DATASET RECORDS –
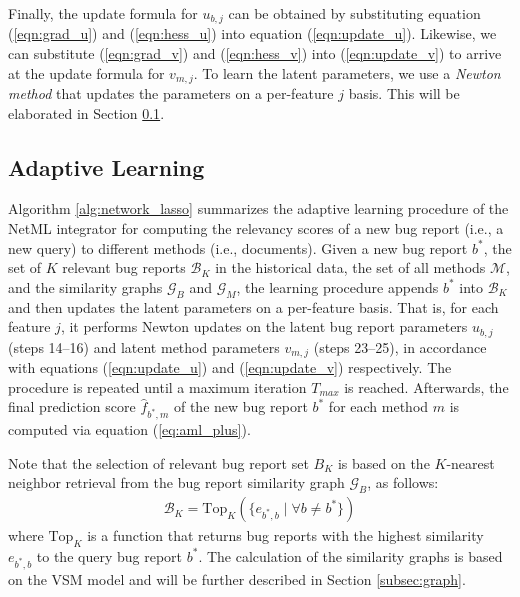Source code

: 
Finally, the update formula for $u_{b,j}$ can be obtained by substituting equation (\ref{eqn:grad_u}) and (\ref{eqn:hess_u}) into equation (\ref{eqn:update_u}). Likewise, we can substitute (\ref{eqn:grad_v}) and (\ref{eqn:hess_v}) into (\ref{eqn:update_v}) to arrive at the update formula for $v_{m,j}$. To learn the latent parameters, we use a \emph{Newton method} that updates the parameters on a per-feature $j$ basis. This will be elaborated in Section \ref{sec:learning}.

\subsection{Adaptive Learning}
\label{sec:learning}

Algorithm \ref{alg:network_lasso} summarizes the adaptive learning procedure of the NetML integrator for computing the relevancy scores of a new bug report (i.e., a new query) to different methods (i.e., documents). Given a new bug report $b^*$, the set of $K$ relevant bug reports $\mathcal{B}_K$ in the historical data,  the set of all methods $\mathcal{M}$, and the similarity graphs $\mathcal{G}_B$ and $\mathcal{G}_M$, the learning procedure appends $b^*$ into $\mathcal{B}_K$ and then updates the latent parameters on a per-feature basis. That is, for each feature $j$, it performs Newton updates on the latent bug report parameters $u_{b,j}$ (steps 14--16) and latent method parameters $v_{m,j}$ (steps 23--25), in accordance with equations (\ref{eqn:update_u}) and (\ref{eqn:update_v}) respectively. The procedure is repeated until a maximum iteration $T_{max}$ is reached. Afterwards, the final prediction score $\hat{f}_{b^*,m}$ of the new bug report $b^*$ for each method $m$ is computed via equation (\ref{eq:aml_plus}).

Note that the selection of relevant bug report set $B_K$ is based on the $K$-nearest neighbor retrieval from the bug report similarity graph $\mathcal{G}_B$, as follows:
\begin{align}
\mathcal{B}_K = \text{Top}_K( \{ e_{b^*, b} \mid \forall b \neq b^* \} )
\end{align}
where $\text{Top}_K$ is a function that returns bug reports with the highest similarity $e_{b^*, b}$ to the query bug report $b^*$. The calculation of the similarity graphs is based on the VSM model and will be further described in Section \ref{subsec:graph}.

PROBLEM DETAILS – Every line of the records above should be reproduced exactly, with no pictures included.

YOUR RESPONSE –
Source code

: 
Finally, the update formula for $u_{b,j}$ can be obtained by substituting equation (\ref{eqn:grad_u}) and (\ref{eqn:hess_u}) into equation (\ref{eqn:update_u}). Likewise, we can substitute (\ref{eqn:grad_v}) and (\ref{eqn:hess_v}) into (\ref{eqn:update_v}) to arrive at the update formula for $v_{m,j}$. To learn the latent parameters, we use a \emph{Newton method} that updates the parameters on a per-feature $j$ basis. This will be elaborated in Section \ref{sec:learning}.

\subsection{Adaptive Learning}
\label{sec:learning}

Algorithm \ref{alg:network_lasso} summarizes the adaptive learning procedure of the NetML integrator for computing the relevancy scores of a new bug report (i.e., a new query) to different methods (i.e., documents). Given a new bug report $b^*$, the set of $K$ relevant bug reports $\mathcal{B}_K$ in the historical data,  the set of all methods $\mathcal{M}$, and the similarity graphs $\mathcal{G}_B$ and $\mathcal{G}_M$, the learning procedure appends $b^*$ into $\mathcal{B}_K$ and then updates the latent parameters on a per-feature basis. That is, for each feature $j$, it performs Newton updates on the latent bug report parameters $u_{b,j}$ (steps 14--16) and latent method parameters $v_{m,j}$ (steps 23--25), in accordance with equations (\ref{eqn:update_u}) and (\ref{eqn:update_v}) respectively. The procedure is repeated until a maximum iteration $T_{max}$ is reached. Afterwards, the final prediction score $\hat{f}_{b^*,m}$ of the new bug report $b^*$ for each method $m$ is computed via equation (\ref{eq:aml_plus}).

Note that the selection of relevant bug report set $B_K$ is based on the $K$-nearest neighbor retrieval from the bug report similarity graph $\mathcal{G}_B$, as follows:
\begin{align}
\mathcal{B}_K = \text{Top}_K( \{ e_{b^*, b} \mid \forall b \neq b^* \} )
\end{align}
where $\text{Top}_K$ is a function that returns bug reports with the highest similarity $e_{b^*, b}$ to the query bug report $b^*$. The calculation of the similarity graphs is based on the VSM model and will be further described in Section \ref{subsec:graph}.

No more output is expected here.